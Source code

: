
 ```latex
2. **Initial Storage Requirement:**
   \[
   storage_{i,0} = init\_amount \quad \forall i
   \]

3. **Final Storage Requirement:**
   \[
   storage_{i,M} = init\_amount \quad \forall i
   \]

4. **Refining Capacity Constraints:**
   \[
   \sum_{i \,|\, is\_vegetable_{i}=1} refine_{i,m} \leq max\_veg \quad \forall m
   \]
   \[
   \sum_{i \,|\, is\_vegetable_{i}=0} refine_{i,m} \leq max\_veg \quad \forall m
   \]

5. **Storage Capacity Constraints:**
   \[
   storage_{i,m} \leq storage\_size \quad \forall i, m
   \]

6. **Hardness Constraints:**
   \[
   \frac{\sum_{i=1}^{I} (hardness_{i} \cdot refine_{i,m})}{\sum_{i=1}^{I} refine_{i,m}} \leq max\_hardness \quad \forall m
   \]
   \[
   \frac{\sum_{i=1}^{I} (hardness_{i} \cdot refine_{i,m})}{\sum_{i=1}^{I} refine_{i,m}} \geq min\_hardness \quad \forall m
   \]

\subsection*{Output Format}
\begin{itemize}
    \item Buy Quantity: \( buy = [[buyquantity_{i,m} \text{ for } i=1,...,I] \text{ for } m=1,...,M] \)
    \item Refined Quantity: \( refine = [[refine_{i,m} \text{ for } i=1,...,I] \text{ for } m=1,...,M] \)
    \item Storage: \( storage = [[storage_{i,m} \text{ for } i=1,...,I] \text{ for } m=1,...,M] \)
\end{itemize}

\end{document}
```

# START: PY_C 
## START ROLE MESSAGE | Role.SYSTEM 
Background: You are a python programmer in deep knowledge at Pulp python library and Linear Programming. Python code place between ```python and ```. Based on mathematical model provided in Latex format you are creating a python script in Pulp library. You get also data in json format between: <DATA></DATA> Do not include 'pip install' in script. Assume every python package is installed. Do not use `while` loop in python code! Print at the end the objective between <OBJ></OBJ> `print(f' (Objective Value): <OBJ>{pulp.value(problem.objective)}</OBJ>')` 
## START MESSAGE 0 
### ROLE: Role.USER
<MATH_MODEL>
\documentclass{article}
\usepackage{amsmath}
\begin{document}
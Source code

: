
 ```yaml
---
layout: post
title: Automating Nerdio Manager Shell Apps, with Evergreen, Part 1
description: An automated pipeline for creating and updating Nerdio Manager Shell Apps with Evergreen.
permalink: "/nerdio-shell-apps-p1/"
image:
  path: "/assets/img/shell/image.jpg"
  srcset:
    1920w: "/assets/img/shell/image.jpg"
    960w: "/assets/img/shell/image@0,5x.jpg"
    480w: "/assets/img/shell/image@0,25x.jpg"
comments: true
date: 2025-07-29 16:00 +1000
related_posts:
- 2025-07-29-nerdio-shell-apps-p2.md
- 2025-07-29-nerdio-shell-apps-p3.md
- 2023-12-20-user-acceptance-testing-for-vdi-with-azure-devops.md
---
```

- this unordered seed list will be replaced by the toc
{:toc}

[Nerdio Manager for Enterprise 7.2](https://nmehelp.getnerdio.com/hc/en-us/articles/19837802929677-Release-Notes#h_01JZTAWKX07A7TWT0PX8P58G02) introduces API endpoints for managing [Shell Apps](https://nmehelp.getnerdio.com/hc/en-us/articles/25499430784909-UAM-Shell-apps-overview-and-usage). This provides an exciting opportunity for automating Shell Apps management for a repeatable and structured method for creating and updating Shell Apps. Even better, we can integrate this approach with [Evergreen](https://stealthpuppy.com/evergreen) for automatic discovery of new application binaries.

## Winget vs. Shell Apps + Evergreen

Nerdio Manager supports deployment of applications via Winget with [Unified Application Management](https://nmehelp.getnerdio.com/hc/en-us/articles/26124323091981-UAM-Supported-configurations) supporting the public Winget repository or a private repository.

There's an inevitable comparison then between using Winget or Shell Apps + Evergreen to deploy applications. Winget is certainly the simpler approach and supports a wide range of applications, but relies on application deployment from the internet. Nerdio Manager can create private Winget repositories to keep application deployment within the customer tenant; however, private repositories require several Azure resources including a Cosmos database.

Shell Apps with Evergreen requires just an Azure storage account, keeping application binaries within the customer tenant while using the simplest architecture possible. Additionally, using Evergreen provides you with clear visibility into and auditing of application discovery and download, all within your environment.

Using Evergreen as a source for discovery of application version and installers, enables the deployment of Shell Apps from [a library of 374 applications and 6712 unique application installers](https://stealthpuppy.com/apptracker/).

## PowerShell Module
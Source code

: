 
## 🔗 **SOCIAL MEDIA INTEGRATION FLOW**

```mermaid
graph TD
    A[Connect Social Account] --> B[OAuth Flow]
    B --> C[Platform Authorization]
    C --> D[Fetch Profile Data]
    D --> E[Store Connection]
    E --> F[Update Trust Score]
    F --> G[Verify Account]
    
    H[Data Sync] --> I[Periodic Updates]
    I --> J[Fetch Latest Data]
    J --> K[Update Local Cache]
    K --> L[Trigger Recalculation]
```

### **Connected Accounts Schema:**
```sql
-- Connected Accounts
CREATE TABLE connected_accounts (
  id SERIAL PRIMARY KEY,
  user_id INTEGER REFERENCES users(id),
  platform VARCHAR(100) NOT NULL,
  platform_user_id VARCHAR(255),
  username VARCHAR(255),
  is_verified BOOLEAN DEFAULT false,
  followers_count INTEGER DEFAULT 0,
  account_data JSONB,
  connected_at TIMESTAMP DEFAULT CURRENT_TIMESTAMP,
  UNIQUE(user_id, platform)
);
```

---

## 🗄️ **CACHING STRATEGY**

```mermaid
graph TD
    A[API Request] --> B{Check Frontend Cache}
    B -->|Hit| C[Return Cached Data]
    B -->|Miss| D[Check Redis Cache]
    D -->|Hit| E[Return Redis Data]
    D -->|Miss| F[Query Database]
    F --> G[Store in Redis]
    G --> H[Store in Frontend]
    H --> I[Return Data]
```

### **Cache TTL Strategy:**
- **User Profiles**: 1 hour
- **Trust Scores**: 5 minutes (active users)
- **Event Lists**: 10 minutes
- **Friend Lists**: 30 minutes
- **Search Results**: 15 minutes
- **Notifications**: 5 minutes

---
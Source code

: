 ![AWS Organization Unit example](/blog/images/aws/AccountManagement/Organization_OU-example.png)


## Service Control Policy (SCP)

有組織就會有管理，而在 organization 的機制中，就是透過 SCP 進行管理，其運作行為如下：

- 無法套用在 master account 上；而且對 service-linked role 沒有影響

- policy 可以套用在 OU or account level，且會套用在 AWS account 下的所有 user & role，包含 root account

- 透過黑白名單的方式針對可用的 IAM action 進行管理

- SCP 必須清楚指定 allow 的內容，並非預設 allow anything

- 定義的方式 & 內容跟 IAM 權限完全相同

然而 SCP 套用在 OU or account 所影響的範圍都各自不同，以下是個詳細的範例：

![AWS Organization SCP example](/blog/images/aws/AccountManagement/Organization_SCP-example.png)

══════════════════════════════

[How to complete this task]
Each line of the listing above should be output exactly.

[Written answer]
Source code

:
 ```latex
2. **Initial Storage Requirement:**
   \[
   storage_{i,0} = init\_amount \quad \forall i
   \]

3. **Final Storage Requirement:**
   \[
   storage_{i,M} = init\_amount \quad \forall i
   \]

4. **Refining Capacity Constraints:**
   \[
   \sum_{i \,|\, is\_vegetable_{i}=1} refine_{i,m} \leq max\_veg \quad \forall m
   \]
   \[
   \sum_{i \,|\, is\_vegetable_{i}=0} refine_{i,m} \leq max\_veg \quad \forall m
   \]

5. **Storage Capacity Constraints:**
   \[
   storage_{i,m} \leq storage\_size \quad \forall i, m
   \]

6. **Hardness Constraints:**
   \[
   \frac{\sum_{i=1}^{I} (hardness_{i} \cdot refine_{i,m})}{\sum_{i=1}^{I} refine_{i,m}} \leq max\_hardness \quad \forall m
   \]
   \[
   \frac{\sum_{i=1}^{I} (hardness_{i} \cdot refine_{i,m})}{\sum_{i=1}^{I} refine_{i,m}} \geq min\_hardness \quad \forall m
   \]

\subsection*{Output Format}
\begin{itemize}
    \item Buy Quantity: \( buy = [[buyquantity_{i,m} \text{ for } i=1,...,I] \text{ for } m=1,...,M] \)
    \item Refined Quantity: \( refine = [[refine_{i,m} \text{ for } i=1,...,I] \text{ for } m=1,...,M] \)
    \item Storage: \( storage = [[storage_{i,m} \text{ for } i=1,...,I] \text{ for } m=1,...,M] \)
\end{itemize}

\end{document}
```

# START: PY_C 
## START ROLE MESSAGE | Role.SYSTEM 
Background: You are a python programmer in deep knowledge at Pulp python library and Linear Programming. Python code place between ```python and ```. Based on mathematical model provided in Latex format you are creating a python script in Pulp library. You get also data in json format between: <DATA></DATA> Do not include 'pip install' in script. Assume every python package is installed. Do not use `while` loop in python code! Print at the end the objective between <OBJ></OBJ> `print(f' (Objective Value): <OBJ>{pulp.value(problem.objective)}</OBJ>')` 
## START MESSAGE 0 
### ROLE: Role.USER
<MATH_MODEL>
\documentclass{article}
\usepackage{amsmath}
\begin{document}
Source code

:
 ```yaml
---
layout: post
title: Automating Nerdio Manager Shell Apps, with Evergreen, Part 1
description: An automated pipeline for creating and updating Nerdio Manager Shell Apps with Evergreen.
permalink: "/nerdio-shell-apps-p1/"
image:
  path: "/assets/img/shell/image.jpg"
  srcset:
    1920w: "/assets/img/shell/image.jpg"
    960w: "/assets/img/shell/image@0,5x.jpg"
    480w: "/assets/img/shell/image@0,25x.jpg"
comments: true
date: 2025-07-29 16:00 +1000
related_posts:
- 2025-07-29-nerdio-shell-apps-p2.md
- 2025-07-29-nerdio-shell-apps-p3.md
- 2023-12-20-user-acceptance-testing-for-vdi-with-azure-devops.md
---
```

- this unordered seed list will be replaced by the toc
{:toc}

[Nerdio Manager for Enterprise 7.2](https://nmehelp.getnerdio.com/hc/en-us/articles/19837802929677-Release-Notes#h_01JZTAWKX07A7TWT0PX8P58G02) introduces API endpoints for managing [Shell Apps](https://nmehelp.getnerdio.com/hc/en-us/articles/25499430784909-UAM-Shell-apps-overview-and-usage). This provides an exciting opportunity for automating Shell Apps management for a repeatable and structured method for creating and updating Shell Apps. Even better, we can integrate this approach with [Evergreen](https://stealthpuppy.com/evergreen) for automatic discovery of new application binaries.

## Winget vs. Shell Apps + Evergreen

Nerdio Manager supports deployment of applications via Winget with [Unified Application Management](https://nmehelp.getnerdio.com/hc/en-us/articles/26124323091981-UAM-Supported-configurations) supporting the public Winget repository or a private repository.

There's an inevitable comparison then between using Winget or Shell Apps + Evergreen to deploy applications. Winget is certainly the simpler approach and supports a wide range of applications, but relies on application deployment from the internet. Nerdio Manager can create private Winget repositories to keep application deployment within the customer tenant; however, private repositories require several Azure resources including a Cosmos database.

Shell Apps with Evergreen requires just an Azure storage account, keeping application binaries within the customer tenant while using the simplest architecture possible. Additionally, using Evergreen provides you with clear visibility into and auditing of application discovery and download, all within your environment.

Using Evergreen as a source for discovery of application version and installers, enables the deployment of Shell Apps from [a library of 374 applications and 6712 unique application installers](https://stealthpuppy.com/apptracker/).

## PowerShell Module
Source code

: 
## 🔗 **SOCIAL MEDIA INTEGRATION FLOW**

```mermaid
graph TD
    A[Connect Social Account] --> B[OAuth Flow]
    B --> C[Platform Authorization]
    C --> D[Fetch Profile Data]
    D --> E[Store Connection]
    E --> F[Update Trust Score]
    F --> G[Verify Account]
    
    H[Data Sync] --> I[Periodic Updates]
    I --> J[Fetch Latest Data]
    J --> K[Update Local Cache]
    K --> L[Trigger Recalculation]
```

### **Connected Accounts Schema:**
```sql
-- Connected Accounts
CREATE TABLE connected_accounts (
  id SERIAL PRIMARY KEY,
  user_id INTEGER REFERENCES users(id),
  platform VARCHAR(100) NOT NULL,
  platform_user_id VARCHAR(255),
  username VARCHAR(255),
  is_verified BOOLEAN DEFAULT false,
  followers_count INTEGER DEFAULT 0,
  account_data JSONB,
  connected_at TIMESTAMP DEFAULT CURRENT_TIMESTAMP,
  UNIQUE(user_id, platform)
);
```

---

## 🗄️ **CACHING STRATEGY**

```mermaid
graph TD
    A[API Request] --> B{Check Frontend Cache}
    B -->|Hit| C[Return Cached Data]
    B -->|Miss| D[Check Redis Cache]
    D -->|Hit| E[Return Redis Data]
    D -->|Miss| F[Query Database]
    F --> G[Store in Redis]
    G --> H[Store in Frontend]
    H --> I[Return Data]
```

### **Cache TTL Strategy:**
- **User Profiles**: 1 hour
- **Trust Scores**: 5 minutes (active users)
- **Event Lists**: 10 minutes
- **Friend Lists**: 30 minutes
- **Search Results**: 15 minutes
- **Notifications**: 5 minutes

---
Source code

: ![AWS Organization Unit example](/blog/images/aws/AccountManagement/Organization_OU-example.png)


## Service Control Policy (SCP)

有組織就會有管理，而在 organization 的機制中，就是透過 SCP 進行管理，其運作行為如下：

- 無法套用在 master account 上；而且對 service-linked role 沒有影響

- policy 可以套用在 OU or account level，且會套用在 AWS account 下的所有 user & role，包含 root account

- 透過黑白名單的方式針對可用的 IAM action 進行管理

- SCP 必須清楚指定 allow 的內容，並非預設 allow anything

- 定義的方式 & 內容跟 IAM 權限完全相同

然而 SCP 套用在 OU or account 所影響的範圍都各自不同，以下是個詳細的範例：

![AWS Organization SCP example](/blog/images/aws/AccountManagement/Organization_SCP-example.png)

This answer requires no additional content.